Work request: Without changing a word, copy every line of the listing below and leave out the images.

The data:
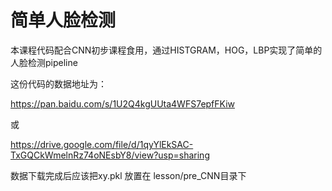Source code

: # 简单人脸检测

本课程代码配合CNN初步课程食用，通过HISTGRAM，HOG，LBP实现了简单的人脸检测pipeline

这份代码的数据地址为：

https://pan.baidu.com/s/1U2Q4kgUUta4WFS7epfFKiw

或

https://drive.google.com/file/d/1qyYlEkSAC-TxGQCkWmelnRz74oNEsbY8/view?usp=sharing

数据下载完成后应该把xy.pkl 放置在 lesson/pre_CNN目录下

Exercise solution:
Source code

: # 简单人脸检测

本课程代码配合CNN初步课程食用，通过HISTGRAM，HOG，LBP实现了简单的人脸检测pipeline

这份代码的数据地址为：

https://pan.baidu.com/s/1U2Q4kgUUta4WFS7epfFKiw

或

https://drive.google.com/file/d/1qyYlEkSAC-TxGQCkWmelnRz74oNEsbY8/view?usp=sharing

数据下载完成后应该把xy.pkl 放置在 lesson/pre_CNN目录下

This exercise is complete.